In this global atmosphere, people are separated from land and nature. Traditions and entire cultures are overrun and obliterated. In a globalized economy, standards of living are not raised but lowered. As I see it, globalization, with its competition for materials and markets, does not bring people together as neighbors and friends, but drives them apart with fear and hatred of each other. It leads to war, one war after another, in which the innocents are the victims.

Public relations, the spin doctors working for powerful corporate and government interests, constitutes a preeminent influence on how news is covered and presented. But then the media themselves are corporate, driven far more by profit than public service. Little wonder, as Grossman pointed out, that mainstream media join in pushing for a nuclear revival.

Advocacy is a word journalists have been taught to avoid, presumably because it marks a bias, something that should not be acknowledged.
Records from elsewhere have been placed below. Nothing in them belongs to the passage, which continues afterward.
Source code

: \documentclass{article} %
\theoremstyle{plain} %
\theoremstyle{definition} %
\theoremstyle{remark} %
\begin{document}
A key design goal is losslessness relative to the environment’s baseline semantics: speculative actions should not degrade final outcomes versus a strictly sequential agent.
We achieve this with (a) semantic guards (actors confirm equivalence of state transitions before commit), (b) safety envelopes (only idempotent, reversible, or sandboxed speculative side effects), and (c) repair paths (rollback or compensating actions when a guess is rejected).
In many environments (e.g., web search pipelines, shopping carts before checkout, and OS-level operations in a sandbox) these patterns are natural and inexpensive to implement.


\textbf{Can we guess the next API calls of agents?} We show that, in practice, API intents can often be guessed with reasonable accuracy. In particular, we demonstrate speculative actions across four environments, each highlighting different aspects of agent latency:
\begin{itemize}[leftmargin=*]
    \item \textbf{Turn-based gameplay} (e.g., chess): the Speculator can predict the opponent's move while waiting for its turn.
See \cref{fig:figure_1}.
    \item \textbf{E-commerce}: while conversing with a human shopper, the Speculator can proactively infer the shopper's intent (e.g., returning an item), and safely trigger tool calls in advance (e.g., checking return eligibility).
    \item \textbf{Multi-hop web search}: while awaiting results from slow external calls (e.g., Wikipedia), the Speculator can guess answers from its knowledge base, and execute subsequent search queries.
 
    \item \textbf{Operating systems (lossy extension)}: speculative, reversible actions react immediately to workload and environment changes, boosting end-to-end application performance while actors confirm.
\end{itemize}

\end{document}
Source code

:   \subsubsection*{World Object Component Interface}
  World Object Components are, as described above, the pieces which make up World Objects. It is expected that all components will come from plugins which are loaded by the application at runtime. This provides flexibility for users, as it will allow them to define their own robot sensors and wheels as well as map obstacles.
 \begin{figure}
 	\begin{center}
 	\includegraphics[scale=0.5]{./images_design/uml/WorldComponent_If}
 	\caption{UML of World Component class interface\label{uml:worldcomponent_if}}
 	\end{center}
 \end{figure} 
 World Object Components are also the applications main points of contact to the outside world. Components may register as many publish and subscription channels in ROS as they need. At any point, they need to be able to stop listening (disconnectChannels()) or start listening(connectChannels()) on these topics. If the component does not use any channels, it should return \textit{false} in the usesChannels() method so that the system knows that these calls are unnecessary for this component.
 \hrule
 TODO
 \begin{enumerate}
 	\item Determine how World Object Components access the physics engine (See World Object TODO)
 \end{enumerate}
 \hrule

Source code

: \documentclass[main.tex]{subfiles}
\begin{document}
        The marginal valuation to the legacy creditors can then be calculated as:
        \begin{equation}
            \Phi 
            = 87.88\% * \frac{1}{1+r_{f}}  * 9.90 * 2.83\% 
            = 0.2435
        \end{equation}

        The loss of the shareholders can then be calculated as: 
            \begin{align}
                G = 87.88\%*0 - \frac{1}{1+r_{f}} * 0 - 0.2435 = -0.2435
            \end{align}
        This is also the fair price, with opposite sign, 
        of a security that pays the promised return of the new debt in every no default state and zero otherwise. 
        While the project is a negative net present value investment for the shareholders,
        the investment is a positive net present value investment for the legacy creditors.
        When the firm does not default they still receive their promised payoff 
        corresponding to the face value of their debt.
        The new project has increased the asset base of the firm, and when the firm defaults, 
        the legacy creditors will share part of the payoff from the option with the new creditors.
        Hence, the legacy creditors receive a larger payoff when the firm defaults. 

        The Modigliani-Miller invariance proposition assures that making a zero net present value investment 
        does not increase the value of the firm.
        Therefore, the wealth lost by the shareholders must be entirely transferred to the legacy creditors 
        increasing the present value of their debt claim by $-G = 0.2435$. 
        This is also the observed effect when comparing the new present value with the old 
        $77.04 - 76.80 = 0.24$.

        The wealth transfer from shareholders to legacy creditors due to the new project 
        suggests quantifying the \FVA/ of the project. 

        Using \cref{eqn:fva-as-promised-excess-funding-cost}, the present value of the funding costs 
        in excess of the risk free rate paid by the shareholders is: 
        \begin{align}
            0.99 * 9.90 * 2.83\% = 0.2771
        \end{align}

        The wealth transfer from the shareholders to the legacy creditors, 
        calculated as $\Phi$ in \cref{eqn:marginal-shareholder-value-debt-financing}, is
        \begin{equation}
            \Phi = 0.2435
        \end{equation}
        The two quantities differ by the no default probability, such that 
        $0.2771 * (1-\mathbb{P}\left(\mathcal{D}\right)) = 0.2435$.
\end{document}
But journalists ought to be advocates for the health and safety of the planet, concerned with global warming, acid rain, destruction of tropical and temperate forests, toxic wastes, pollution of air and water, and population pressures that degrade the quality of life.

Clearly it is time to ask for new and better answers. Individuals succeed when they rise above themselves, and above institutions, to challenge an entrenched system in which a small minority controls wealth and power. So keep up the great work at Extra!.

Michael Frome

Port Washington, Wisc.

I have trusted FAIR (in the form of Extra! and CounterSpin) for years. I have been comfortable frequently citing statements from FAIR as factual. I am disturbed by something stated as a fact in your recent article, “Money Is the Real Green Power: The Hoax of Eco-Friendly Nuclear Energy” in the January/February 2008 issue of Extra!.

The statement that I question is: “But use of plutonium-fueled reactors has been stymied because they can explode like atomic bombs.”

I obtained a Ph.D. in nuclear physics in 1977. I switched to computer programming for my livelihood about 20 years ago. I have never worked for the “nuclear power industry,” and, in general, have great distrust for corporate America. However, based on my education and continued interest and reading, I know of absolutely no credible source for the statement cited above. This statement severely undermined the credibility and fairness of the entire article by Karl Grossman.

I hope that FAIR will either publish a prominent retraction or back up the statement with a credible source (and an appropriate chance at rebuttal to any such supposed credible source). This would go a long way in restoring my severely shaken faith in the integrity and accuracy of FAIR.

Tom Marks

Sante Fe, N.M.

Karl Grossman replies

The best source on the atomic explosion potential of plutonium-fueled breeder reactors is The Accident Hazards of Nuclear Power Plants (University of Massachusetts Press, 1976) by nuclear physicist Richard E. Webb, who has specialized in research into this huge risk.